Extracted records:

⟨

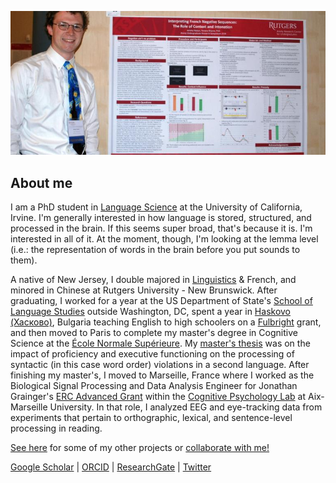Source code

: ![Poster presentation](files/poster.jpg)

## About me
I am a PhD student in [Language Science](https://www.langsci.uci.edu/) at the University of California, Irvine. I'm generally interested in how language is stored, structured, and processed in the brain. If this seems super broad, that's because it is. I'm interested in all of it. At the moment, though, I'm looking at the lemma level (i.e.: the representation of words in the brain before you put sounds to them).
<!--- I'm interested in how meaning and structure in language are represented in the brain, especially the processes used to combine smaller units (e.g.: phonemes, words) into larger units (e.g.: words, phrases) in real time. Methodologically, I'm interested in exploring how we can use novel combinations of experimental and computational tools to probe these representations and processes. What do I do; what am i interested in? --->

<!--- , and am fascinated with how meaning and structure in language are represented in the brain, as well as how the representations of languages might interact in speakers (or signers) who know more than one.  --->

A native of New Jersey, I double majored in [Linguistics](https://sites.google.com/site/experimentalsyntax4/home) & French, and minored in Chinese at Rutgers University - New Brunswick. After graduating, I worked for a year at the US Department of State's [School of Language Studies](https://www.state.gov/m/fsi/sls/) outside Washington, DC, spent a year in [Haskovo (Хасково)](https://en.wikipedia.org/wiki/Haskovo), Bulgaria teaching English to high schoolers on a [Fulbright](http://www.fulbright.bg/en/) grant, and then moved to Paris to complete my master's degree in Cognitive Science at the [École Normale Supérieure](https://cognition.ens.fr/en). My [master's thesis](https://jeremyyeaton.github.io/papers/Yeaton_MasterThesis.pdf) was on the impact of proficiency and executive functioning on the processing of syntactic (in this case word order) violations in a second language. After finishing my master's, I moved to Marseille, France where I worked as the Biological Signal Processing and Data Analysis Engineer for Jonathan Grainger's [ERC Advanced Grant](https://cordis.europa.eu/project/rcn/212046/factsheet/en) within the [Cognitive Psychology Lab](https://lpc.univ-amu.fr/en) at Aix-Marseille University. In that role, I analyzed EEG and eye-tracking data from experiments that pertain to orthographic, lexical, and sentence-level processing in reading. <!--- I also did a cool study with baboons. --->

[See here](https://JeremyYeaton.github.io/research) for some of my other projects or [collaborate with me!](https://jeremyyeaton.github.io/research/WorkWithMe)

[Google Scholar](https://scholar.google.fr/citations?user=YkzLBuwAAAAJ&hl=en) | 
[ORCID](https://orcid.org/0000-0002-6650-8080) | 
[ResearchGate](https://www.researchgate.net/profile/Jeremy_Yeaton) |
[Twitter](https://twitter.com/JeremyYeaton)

⟩
⟨

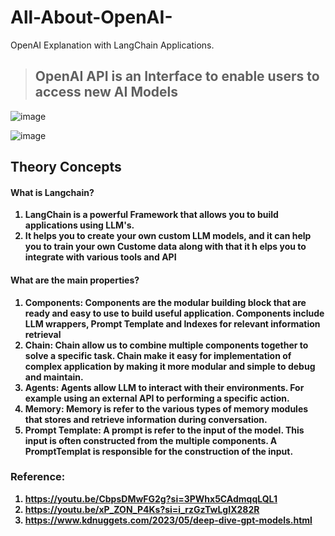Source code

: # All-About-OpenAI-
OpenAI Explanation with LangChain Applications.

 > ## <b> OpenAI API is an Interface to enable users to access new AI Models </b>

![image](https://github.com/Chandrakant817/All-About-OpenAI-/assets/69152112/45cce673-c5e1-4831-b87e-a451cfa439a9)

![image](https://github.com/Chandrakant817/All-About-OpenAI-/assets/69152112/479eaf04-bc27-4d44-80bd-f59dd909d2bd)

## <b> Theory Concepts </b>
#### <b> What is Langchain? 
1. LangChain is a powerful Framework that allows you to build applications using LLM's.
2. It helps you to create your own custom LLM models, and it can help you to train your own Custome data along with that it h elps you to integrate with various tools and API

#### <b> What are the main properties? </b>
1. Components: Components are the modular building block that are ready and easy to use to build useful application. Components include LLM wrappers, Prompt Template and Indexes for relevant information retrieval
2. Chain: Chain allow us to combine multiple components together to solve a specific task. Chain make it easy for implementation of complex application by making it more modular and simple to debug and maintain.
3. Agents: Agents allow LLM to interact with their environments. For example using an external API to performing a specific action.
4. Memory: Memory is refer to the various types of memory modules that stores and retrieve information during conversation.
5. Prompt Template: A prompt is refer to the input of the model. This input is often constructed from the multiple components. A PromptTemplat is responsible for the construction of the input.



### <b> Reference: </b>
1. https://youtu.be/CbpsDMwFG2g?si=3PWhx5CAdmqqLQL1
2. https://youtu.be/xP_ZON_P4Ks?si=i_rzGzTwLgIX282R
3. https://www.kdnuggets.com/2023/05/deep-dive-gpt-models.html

⟩

Retype only the lines above between the line with "[ORCID](https://orcid.org/0000-0002-6650-8080) |" and the line with "[Twitter](https://twitter.com/JeremyYeaton)", counting those two lines as well, and keep every character as it is.

[ORCID](https://orcid.org/0000-0002-6650-8080) | 
[ResearchGate](https://www.researchgate.net/profile/Jeremy_Yeaton) |
[Twitter](https://twitter.com/JeremyYeaton)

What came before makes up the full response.